Evet, Suriye'de korkulan senaryo kaçınılmaz hale geliyor. Beşar Esad rejimi büyük bir kriz ve siyasi açmazla karşı karşıya. Suriye bir aydır kaynıyor ve ülkenin genç diktatörü ateşe körükle gidiyor. Geçtiğimiz cuma günü değişim ve siyasi özgürlük isteyen göstericilerin üzerine ateş açıldı. El Cezire ve daha birçok uluslararası haber ajanslarına göre son bir aydır ülkenin çeşitli yerlerinde en az 330 ölü ve binlerce yaralı var. Durum Türkiye açısından son derece kritik. Eğer Suriye'de bu şiddet sarmalı devam ederse yanı başımızda bir iç savaş çıkacak. Vizeleri kaldırdığımız, sıfır-sorun politikasının en başarılı örneği olarak gördüğümüz, kardeşimiz diyerek bağrımıza bastığımız Suriye'de kan gövdeyi götürebilir. Kitlesel göç ve insani bir kriz ile karşı karşıya kalmamız işten bile değil. Beşar Esad eğer bugün vaat ettiği reformlara birkaç yıl önce başlasaydı değişim sürecini daha iyi idare edebilirdi. Ama bugün gelinen noktada Şam yönetiminin vaat ettiği reformlar inandırıcı olmaktan yoksun kalıyor. Üstelik reform vaat ettikçe, rejimin korktuğunu sezinleyen halk daha da fazlasını istiyor.

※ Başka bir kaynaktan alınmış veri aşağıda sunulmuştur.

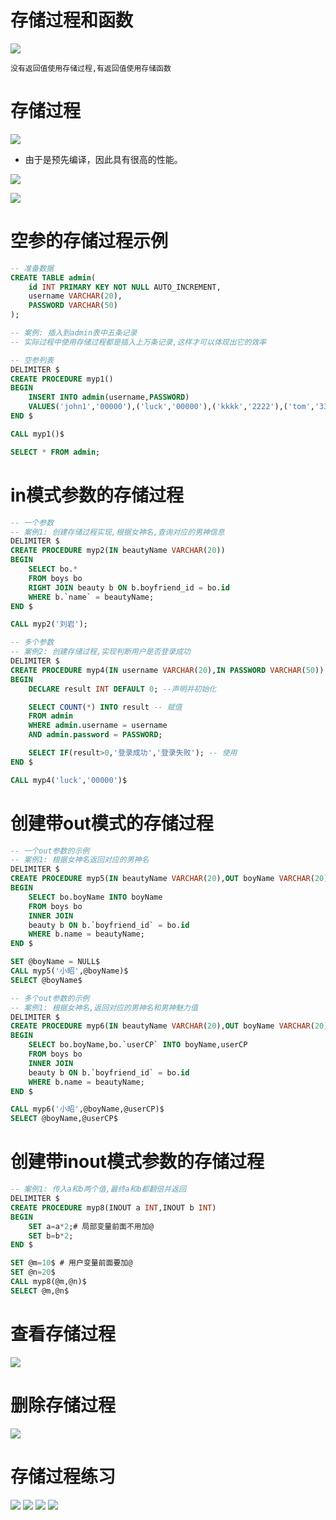 # 存储过程和函数

![](../pics/存储过程和函数.png)

    没有返回值使用存储过程,有返回值使用存储函数

# 存储过程

![](../pics/存储过程介绍.png)

- 由于是预先编译，因此具有很高的性能。

![](../pics/存储过程创建语法.png)

![](../pics/存储过程调用语法.png)

# 空参的存储过程示例

```sql
-- 准备数据
CREATE TABLE admin(
	id INT PRIMARY KEY NOT NULL AUTO_INCREMENT,
	username VARCHAR(20),
	PASSWORD VARCHAR(50)
);

-- 案例: 插入到admin表中五条记录
-- 实际过程中使用存储过程都是插入上万条记录,这样才可以体现出它的效率

-- 空参列表
DELIMITER $
CREATE PROCEDURE myp1()
BEGIN
	INSERT INTO admin(username,PASSWORD) 
	VALUES('john1','00000'),('luck','00000'),('kkkk','2222'),('tom','3333'),('king','5555');
END $

CALL myp1()$

SELECT * FROM admin;
```

# in模式参数的存储过程

```sql
-- 一个参数
-- 案例1: 创建存储过程实现,根据女神名,查询对应的男神信息
DELIMITER $
CREATE PROCEDURE myp2(IN beautyName VARCHAR(20))
BEGIN
	SELECT bo.*
	FROM boys bo 
	RIGHT JOIN beauty b ON b.boyfriend_id = bo.id
	WHERE b.`name` = beautyName;
END $

CALL myp2('刘岩');
```

```sql
-- 多个参数
-- 案例2: 创建存储过程,实现判断用户是否登录成功
DELIMITER $
CREATE PROCEDURE myp4(IN username VARCHAR(20),IN PASSWORD VARCHAR(50))
BEGIN
	DECLARE result INT DEFAULT 0; --声明并初始化

	SELECT COUNT(*) INTO result -- 赋值
	FROM admin
	WHERE admin.username = username
	AND admin.password = PASSWORD;

	SELECT IF(result>0,'登录成功','登录失败'); -- 使用
END $

CALL myp4('luck','00000')$
```

# 创建带out模式的存储过程

```sql
-- 一个out参数的示例
-- 案例1: 根据女神名返回对应的男神名
DELIMITER $
CREATE PROCEDURE myp5(IN beautyName VARCHAR(20),OUT boyName VARCHAR(20))
BEGIN
	SELECT bo.boyName INTO boyName
	FROM boys bo
	INNER JOIN
	beauty b ON b.`boyfriend_id` = bo.id
	WHERE b.name = beautyName;
END $

SET @boyName = NULL$
CALL myp5('小昭',@boyName)$
SELECT @boyName$
```

```sql
-- 多个out参数的示例
-- 案例1: 根据女神名,返回对应的男神名和男神魅力值
DELIMITER $
CREATE PROCEDURE myp6(IN beautyName VARCHAR(20),OUT boyName VARCHAR(20),OUT userCP INT)
BEGIN
	SELECT bo.boyName,bo.`userCP` INTO boyName,userCP
	FROM boys bo
	INNER JOIN
	beauty b ON b.`boyfriend_id` = bo.id
	WHERE b.name = beautyName;
END $

CALL myp6('小昭',@boyName,@userCP)$
SELECT @boyName,@userCP$
```

# 创建带inout模式参数的存储过程

```sql
-- 案例1: 传入a和b两个值,最终a和b都翻倍并返回
DELIMITER $
CREATE PROCEDURE myp8(INOUT a INT,INOUT b INT)
BEGIN
	SET a=a*2;# 局部变量前面不用加@
	SET b=b*2;
END $

SET @m=10$ # 用户变量前面要加@
SET @n=20$
CALL myp8(@m,@n)$
SELECT @m,@n$
```

# 查看存储过程

![](../pics/查看存储过程.png)

# 删除存储过程

![](../pics/删除存储过程.png)

# 存储过程练习

![](../pics/存储过程练习01.png)
![](../pics/存储过程练习02.png)
![](../pics/存储过程练习03.png)
![](../pics/存储过程练习04.png)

Bir bakıma Tunus ve Mısır'da tanık olduğumuz dinamikler Suriye'de de kendini göstermeye başladı. Henüz Şam'da yüz binler toplanmıyor olabilir. Ama şiddet sarmalı devam ederse gidişat bu istikamette. Fakat işler bu aşamaya geldiğinde, Suriye'deki rejim Tunus ve Mısır'da olduğu gibi barışçıl bir şekilde gitmeyecek. Suriye'yi, Mısır ve Tunus'tan farklı kılan çok büyük bir tehlike var: Ordu halkın üzerine ateş açma alışkanlığına sahip. Rejim bu açıdan sabıkalı. 1982 yılında, Hama şehrinde, Beşar Esad'ın babası Hafız Esad 20 bin kişiyi şehri topa tutarak katletmişti. Suriye, Mısır ve Tunus'tan farklı çünkü ülkede azınlık bir mezhep ülkenin çoğunluğu üzerinde hegamonya kurmuş durumda. Beşar Esad reform istese bile Alevi rejimin belkemiği olan polis teşkilatı, üst kademe askerler ve Beşar Esad'ın etrafındaki Alevi mafya ve "büyük amcalar" bu gidişe dur diyebilir. Zaten Beşar Esad 11 yıl önce iktidara geldiğinde birkaç siyasi reform yapmak istediğinde, rejimin gerçeklerini görmüş ve hemen vazgeçmişti.
ABD'den talihsiz açıklama
Washington'da bu konuyla ilgili yapılan analiz her zaman olduğu gibi gereksiz yere İran odaklı. Obama yönetimi Suriye'deki baskı rejimini ve ölümleri şiddetle kınarken, bu gelişmelerden kısmen İran'ı sorumlu tutan talihsiz bir açıklama yaptı. Sanki Suriye'nin halkın üzerine ateş açmak için İran'a ihtiyacı varmış gibi saçma sapan bir değerlendirme yapılıyor ABD başkentinde. Oysa durum açıkça gösteriyor ki, Suriye bütünüyle kendi dinamikleri içinde hareket ediyor. Suriye'de rejim zaten gereksiz yere ABD ve İsrail'i hedef gösteren komplo teorileri kuruyor. Washington'un da aynı mantıkla hareket ederek İran'ı hedef göstermesi simetrik bir talihsizlik. Peki bu karanlık tablo içinde Türkiye nasıl hareket etmeli? Ölüm kalım korkusu yaşayan bir rejimin Türkiye'den gelecek uyarılara ne kadar kulak vereceği tartışılır. Buna rağmen Türkiye son gelişmeleri çok daha sert bir dille kınamalıydı. Suriye'de demokrasi hayali üzerine kurulu idealist bir dış politika izleyelim demiyorum. Türkiye ulusal çıkarları ne gerektiriyorsa onu yapmalı. Türkiye'nin ulusal çıkarı Suriye'de istikrarlı bir yapının devam etmesi. Zaten tam da bu nedenle Ankara Şam yönetimini kınamalı. Zira halkın üzerine ateş açmak ülkeyi iç savaş götürecektir. İç savaştan daha büyük bir istikrarsızlık olamaz. Türkiye bunu yüksek sesle söylemeli. Yıllardır Beşar Esad üzerinde büyük bir etkisi olduğunu söyleyen AK Parti için Suriye'de baş gösteren kriz son yılların en zor dış politika sınavı. Suriye'nin tek demokratik dostu Türkiye. Hem kendi ulusal çıkarları için, hem de Suriye'nin kendi istikrarı için Ankara Şam üzerindeki bütün etkisini kullanmalı.